En un siècle, grâce au ciment et à l’acier, nos villes se sont considérablement verticalisées. Il faut toutefois garder en tête que la diffusion mondiale de ces matériaux n’est permise que par la consommation croissante d’énergie fossile. (les graphiques de Jean-Marc Jancovici illustrent parfaitement la soif énergétique nécessaire au développement de nos sociétés modernes). Et c’est justement ce mode de construction qui aujourd’hui pose problème.
Avant d’aller plus loin, gardons en tête qu’il est toujours facile de pointer du doigt les erreurs du passé a posteriori. Il faut en effet se mettre à la place de nos ancêtres – du début du XXème siècle – qui découvraient les capacités structurelles inouïes de l’acier et du béton de ciment. Ces matériaux étaient, pour les architectes et ingénieurs de l’époque, l’occasion d’explorer de nouveaux champs esthétique et technique. Le tout dans un contexte où la révolution industrielle poussait les habitants des campagnes vers les villes.
“Adieu vieille bâtisse! Tes poutres de bois me contraignent à concevoir désespérément des pièces enchâssées entre deux murs de pierres de 6 mètres de côté. Bonjour plan libre! Tes dalles de béton armé et tes poteaux en acier me permettent de créer des espaces intérieurs à perte de vue !” aurait pu s’écrier (de manière triviale) un.e enthousiaste architecte du début du XXème siècle.
N.B. pour briller dans les dîners où, en plus de la fourchette normale, on vous donne une fourchette avec 3 dents, on dit que ces architectes appartiennent au mouvement moderne.

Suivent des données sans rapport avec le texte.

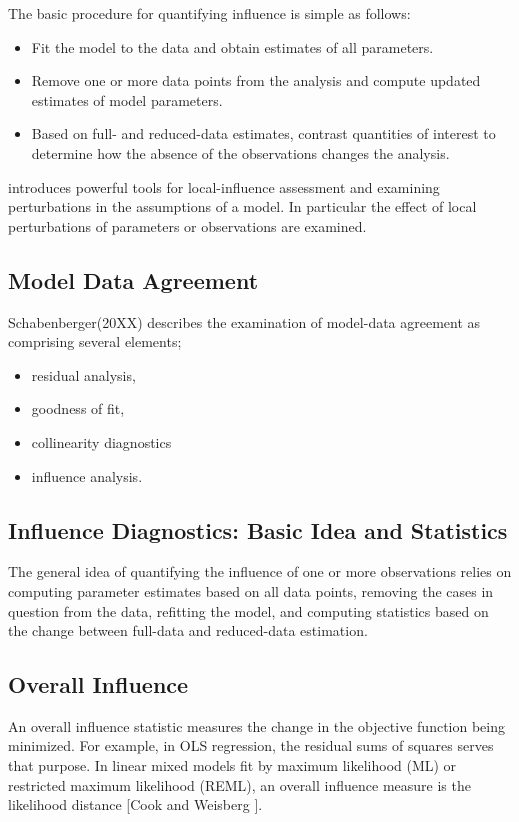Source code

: \documentclass[Main.tex]{subfiles}
\begin{document}
	
	The basic procedure for quantifying influence is simple as follows:
	
	
	\begin{itemize}
		\item Fit the model to the data and obtain estimates of all parameters.
		\item Remove one or more data points from the analysis and compute updated estimates of model parameters.
		\item Based on full- and reduced-data estimates, contrast quantities of interest to determine how the absence of the observations changes the analysis.
	\end{itemize}
	
	
	\citet{cook86} introduces powerful tools for local-influence assessment and examining perturbations in the assumptions of a model. In particular the effect of local perturbations of parameters or observations are examined.
	
	
	
	
	

	
	\subsection{Model Data Agreement}
	Schabenberger(20XX) describes the examination of model-data agreement as comprising several elements; \begin{itemize}
	\item residual analysis, 
	\item goodness of fit, 
	\item collinearity diagnostics
	\item influence analysis.
		\end{itemize}
	\subsection{Influence Diagnostics: Basic Idea and Statistics} %
	
	The general idea of quantifying the influence of one or more observations relies on computing parameter estimates based on all data points, removing the cases in question from the data, refitting the model, and computing statistics based on the change between full-data and reduced-data estimation. 
	
	
	\subsection{Overall Influence}
	An overall influence statistic measures the change in the objective function being minimized. For example, in
	OLS regression, the residual sums of squares serves that purpose. In linear mixed models fit by
	 maximum likelihood (ML) or  restricted maximum likelihood (REML), an overall influence measure is the  likelihood distance [Cook and Weisberg ].
	
\end{document}
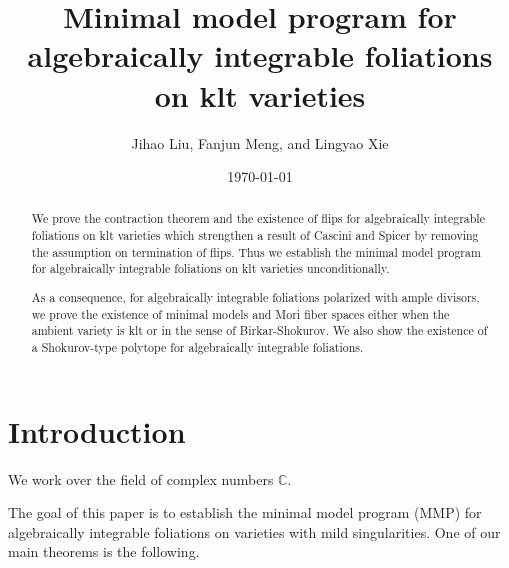 \documentclass[11pt]{amsart}
\numberwithin{equation}{section}
\theoremstyle{definition}
\theoremstyle{definition}
\theoremstyle{definition}
\begin{document}
\title{Minimal model program for algebraically integrable foliations on klt varieties}
\author{Jihao Liu, Fanjun Meng, and Lingyao Xie}

\date{\today}

\begin{abstract}
We prove the contraction theorem and the existence of flips for algebraically integrable foliations on klt varieties which strengthen a result of Cascini and Spicer by removing the assumption on termination of flips. Thus we establish the minimal model program for algebraically integrable foliations on klt varieties unconditionally.

As a consequence, for algebraically integrable foliations polarized with ample divisors, we prove the existence of minimal models and Mori fiber spaces either when the ambient variety is klt or in the sense of Birkar-Shokurov. We also show the existence of a Shokurov-type polytope for algebraically integrable foliations.
\end{abstract}

\address{Department of Mathematics, Northwestern University, 2033 Sheridan Road, Evanston, IL 60208, USA}

\address{Department of Mathematics, Johns Hopkins University, 3400 N. Charles Street, Baltimore, MD 21218, USA}

\address{Department of Mathematics, The University of Utah, Salt Lake City, UT 84112, USA}

\maketitle

\pagestyle{myheadings}

\tableofcontents


\section{Introduction}\label{sec:Introduction}
We work over the field of complex numbers $\mathbb C$. 

The goal of this paper is to establish the minimal model program (MMP) for algebraically integrable foliations on varieties with mild singularities. One of our main theorems is the following.
\end{document}
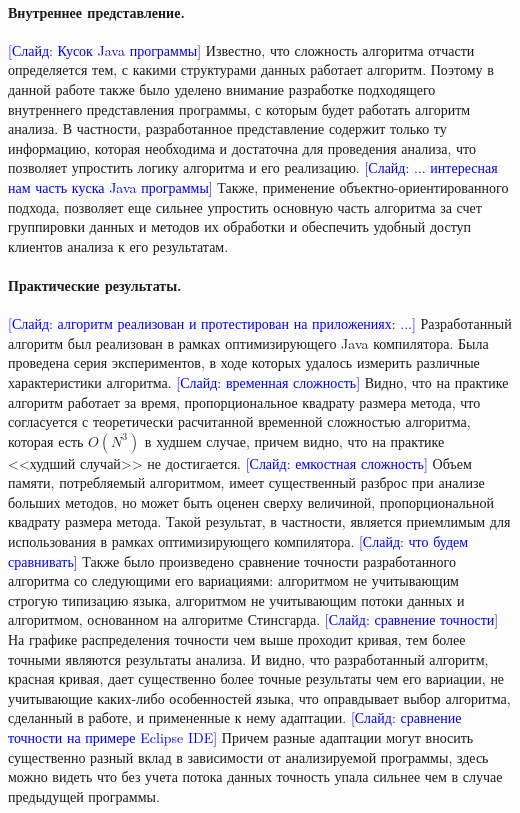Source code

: \documentclass[12pt]{article}
\newcommand{\slide}[1]{\textcolor{Blue}{[Слайд: #1]}}
\begin{document}
  \paragraph{Внутреннее представление.}
  \slide{Кусок Java программы}
  Известно, что сложность алгоритма отчасти определяется тем, с какими
  структурами данных работает алгоритм. Поэтому в данной работе также было
  уделено внимание
  разработке подходящего внутреннего представления программы, с которым будет
  работать алгоритм анализа. В частности, разработанное представление содержит
  только ту информацию, которая необходима и достаточна для проведения анализа,
  что позволяет упростить логику алгоритма и его реализацию.
  \slide{... интересная нам часть куска Java программы}
  Также, применение объектно-ориентированного подхода, позволяет еще сильнее
  упростить основную часть алгоритма за счет группировки данных и методов их
  обработки и обеспечить удобный доступ клиентов анализа к его результатам.

  \paragraph{Практические результаты.}
  \slide{алгоритм реализован и протестирован на приложениях: ...}
  Разработанный алгоритм был реализован в рамках оптимизирующего Java
  компилятора. Была проведена серия экспериментов, в ходе которых удалось
  измерить различные характеристики алгоритма.
  \slide{временная сложность}
  Видно, что на практике алгоритм работает за время, пропорциональное
  квадрату размера метода, что согласуется с теоретически расчитанной
  временной сложностью алгоритма, которая есть $O(N^3)$ в худшем случае,
  причем видно, что на практике <<худший случай>> не достигается.
  \slide{емкостная сложность}
  Объем памяти, потребляемый алгоритмом, имеет существенный разброс при анализе
  больших методов, но может быть оценен сверху величиной, пропорциональной
  квадрату размера метода. Такой результат, в частности, является приемлимым
  для использования в рамках оптимизирующего компилятора.
  \slide{что будем сравнивать}
  Также было произведено сравнение точности разработанного алгоритма со
  следующими его вариациями: алгоритмом не учитывающим строгую типизацию языка,
  алгоритмом не учитывающим потоки данных и алгоритмом, основанном на алгоритме
  Стинсгарда.
  \slide{сравнение точности}
  На графике распределения точности чем выше проходит кривая, тем
  более точными являются результаты анализа. И видно, что разработанный
  алгоритм, красная кривая, дает существенно более точные результаты чем
  его вариации, не учитывающие каких-либо особенностей языка, что
  оправдывает выбор алгоритма, сделанный в работе, и примененные к нему
  адаптации.
  \slide{сравнение точности на примере Eclipse IDE}
  Причем разные адаптации могут вносить существенно разный вклад в зависимости
  от анализируемой программы, здесь можно видеть что без учета потока данных
  точность упала сильнее чем в случае предыдущей программы.
\end{document}
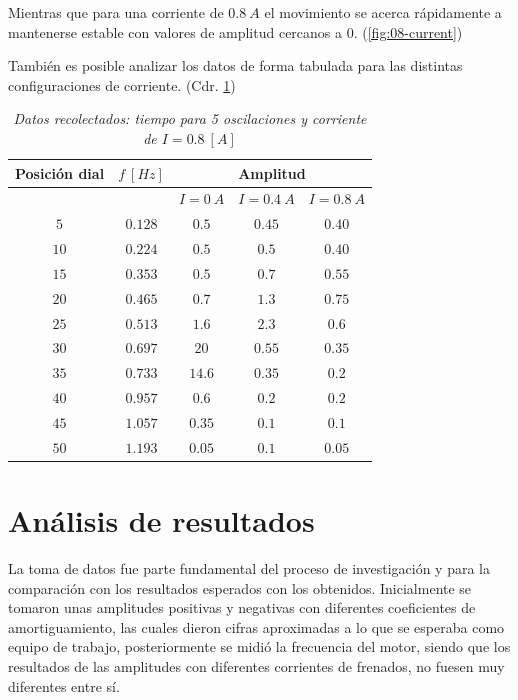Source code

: \documentclass[spanish,notitlepage,letterpaper, 12pt]{article}
\begin{document}
Mientras que para una corriente de $0.8\ A$ el movimiento se acerca rápidamente a mantenerse estable con valores de amplitud cercanos a $0$. (\ref{fig:08-current})\par
\newpage
También es posible analizar los datos de forma tabulada para las distintas configuraciones de corriente. (Cdr. \ref{tab:all-currents})
\begin{table}[ht]
    \centering
    \begin{tabular}{|c|c|c|c|c|}
        \hline
        \textbf{Posición dial} & $f \ [Hz]$ & \multicolumn{3}{|c|}{\textbf{Amplitud}}\\
        \hline
        \multicolumn{2}{|c|}{} & $I=0\ A$ & $I=0.4\ A$ & $I=0.8\ A$\\
        \hline\hline
        $5$ & $0.128$ & $0.5$ & $0.45$ & $0.40$\\
        $10$ & $0.224$ & $0.5$ & $0.5$ & $0.40$\\
        $15$ & $0.353$ & $0.5$ & $0.7$ & $0.55$\\
        $20$ & $0.465$ & $0.7$ & $1.3$ & $0.75$\\
        $25$ & $0.513$ & $1.6$ & $2.3$ & $0.6$\\
        $30$ & $0.697$ & $20$ & $0.55$ & $0.35$\\
        $35$ & $0.733$ & $14.6$ & $0.35$ & $0.2$\\
        $40$ & $0.957$ & $0.6$ & $0.2$ & $0.2$\\
        $45$ & $1.057$ & $0.35$ & $0.1$ & $0.1$\\
        $50$ & $1.193$ & $0.05$ & $0.1$ & $0.05$\\
        \hline
    \end{tabular}
    \caption{\textit{Datos recolectados: tiempo para 5 oscilaciones y corriente de $I=0.8\ [A]$}}
    \label{tab:all-currents}
\end{table}
\section{Análisis de resultados}
La toma de datos fue parte fundamental del proceso de investigación y para la comparación con los resultados esperados con los obtenidos. Inicialmente se tomaron unas amplitudes positivas y negativas con diferentes coeficientes de amortiguamiento, las cuales dieron cifras aproximadas a lo que se
esperaba como equipo de trabajo, posteriormente se midió la frecuencia del motor, siendo que los resultados de las amplitudes con diferentes corrientes de frenados, no fuesen muy diferentes entre sí.
\end{document}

Pour le dire autrement, les architectes du mouvement moderne ont expérimenté de nouveaux matériaux dans une époque marquée par un exode rural massif et des conflits destructeurs. Ils ont ainsi fait de cette exploration architecturale une manière de répondre aux besoins importants de logements et d’infrastructures. Toutefois aujourd’hui, la crise environnementale jette une lumière crue sur la pertinence d’une telle manière de construire. Il fait désormais consensus que les activités humaines de nos sociétés occidentales ne sont pas soutenables. L’industrie du bâtiment, responsable de près de 40% des émissions de GES[3] est sans aucun doute l’une des plus délétères. Cela sans même considérer les problèmes liés à l’artificialisation des sols et à la destruction des habitats naturels.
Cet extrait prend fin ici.